Aquel rostro aterrorizante y flexible, brillando incorpóreo, luminoso y vigorizado en la oscuridad, reflejó un horror más puro, enloquecedor y asfixiante que nada de cuanto ha presenciado jamás en el cielo y en la tierra.
No sonó palabra alguna en medio de aquel murmullo distante que se acercaba cada vez más; pero perseguir la mirada delirante del rostro-recuerdo a lo largo del detestable túnel de luz hacia su origen, del que también procedía el gemido, observé algo velozmente y, con un silbido en los oídos, caí en el ataque de epilepsia y gritos que llamó la atención de los inquilinos y la policía. Jamás he podido explicar, por mucho que lo he pretendido, qué fue realmente lo que presencié; ni ha podido explicarlo tampoco aquel rostro inanimado; porque si bien debió de contemplar bastantes más cosas que yo, jamás volverá a dialogar. Pero estaré siempre en guardia contra el ambicioso y bromista Hipnos, señor del sueño, contra el cielo nocturno, y contra los locos anhelos del saber y la filosofía.

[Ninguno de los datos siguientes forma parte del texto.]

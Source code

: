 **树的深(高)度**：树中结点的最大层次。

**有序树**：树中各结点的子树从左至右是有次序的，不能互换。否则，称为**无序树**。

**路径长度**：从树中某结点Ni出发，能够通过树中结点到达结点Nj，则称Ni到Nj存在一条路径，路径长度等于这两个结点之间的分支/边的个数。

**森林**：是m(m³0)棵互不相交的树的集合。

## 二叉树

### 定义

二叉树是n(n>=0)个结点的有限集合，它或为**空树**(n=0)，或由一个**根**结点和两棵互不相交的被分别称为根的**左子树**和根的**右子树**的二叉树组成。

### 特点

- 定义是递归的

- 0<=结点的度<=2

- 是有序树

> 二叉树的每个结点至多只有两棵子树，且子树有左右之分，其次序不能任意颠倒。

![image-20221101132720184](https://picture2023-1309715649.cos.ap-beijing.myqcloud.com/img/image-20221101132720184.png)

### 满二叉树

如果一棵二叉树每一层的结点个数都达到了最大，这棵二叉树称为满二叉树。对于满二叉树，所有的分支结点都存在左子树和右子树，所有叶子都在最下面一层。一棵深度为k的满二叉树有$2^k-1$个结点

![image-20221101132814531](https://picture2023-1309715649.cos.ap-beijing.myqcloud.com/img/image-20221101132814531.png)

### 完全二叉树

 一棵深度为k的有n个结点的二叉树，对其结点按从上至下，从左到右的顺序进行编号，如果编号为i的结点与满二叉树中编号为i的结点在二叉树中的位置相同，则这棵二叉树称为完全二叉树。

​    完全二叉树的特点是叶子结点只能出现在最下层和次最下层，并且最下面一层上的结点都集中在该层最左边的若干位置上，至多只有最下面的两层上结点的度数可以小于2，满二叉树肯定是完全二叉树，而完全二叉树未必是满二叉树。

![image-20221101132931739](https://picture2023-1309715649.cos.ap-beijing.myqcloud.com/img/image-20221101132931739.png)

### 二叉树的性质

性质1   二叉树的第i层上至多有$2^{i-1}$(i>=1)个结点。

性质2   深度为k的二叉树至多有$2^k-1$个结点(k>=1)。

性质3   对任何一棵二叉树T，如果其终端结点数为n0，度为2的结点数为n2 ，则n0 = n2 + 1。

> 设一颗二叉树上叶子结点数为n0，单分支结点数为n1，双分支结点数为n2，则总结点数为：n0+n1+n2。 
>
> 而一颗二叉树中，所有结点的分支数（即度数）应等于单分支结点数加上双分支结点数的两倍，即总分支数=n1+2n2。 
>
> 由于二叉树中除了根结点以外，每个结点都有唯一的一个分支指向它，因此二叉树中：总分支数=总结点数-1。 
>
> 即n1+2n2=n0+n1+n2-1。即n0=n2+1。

No se sabe exactamente qué ocurrió, pues no solo mi cabeza, enloquecida por el ser horripilante y misterioso, sino también otras quedaron contaminadas por una desmemoria que no puede significar otra cosa que la demencia. Dicen, no sé por qué razón, que yo nunca he tenido ningún amigo; y que el arte, la filosofía y la locura han colmado siempre mi desdichada existencia. Los inquilinos y la policía me calmaron esa noche, y el doctor me administró algo para tranquilizarme; pero nadie se dio cuenta del aterrador suceso que ocurrió. No les inspiró ninguna compasión mi amigo muerto; lo que hallaron en la cama del estudio les movió a ensalzarme de una forma que me produjo arcadas, y que ahora me hace partícipe de una fama que desprecio violentamente, mientras sigo aquí, sentado por horas, calvo, con la barba cana, agotado, paralítico, trastornado por las drogas, vencido y en perenne idolatría al objeto que hallaron.
Pues aseguran que no vendí la última de mis estatuas, y me dicen extasiados lo que el resplandeciente haz de luz congeló, endureció e hizo callar. Eso es todo lo que queda de mi compañero; del amigo que me condujo a la demencia y la destrucción: una cabeza sublime —de un mármol como solo la vieja Hélade pudo producir— y joven, con una rozagante juventud que no conoce del tiempo y un rostro de perfección y con barba, oval, divina frente, de labios alegres, impenetrables mechones ondulados, y coronado de amapolas. Comentan que ese obsesivo rostro-recuerdo está tallado a imagen y semejanza del mío, igual a mí a los veinticinco años de edad; en el pedestal de mármol hay tallado en caracteres antiguos un sencillo nombre: HIPNOS.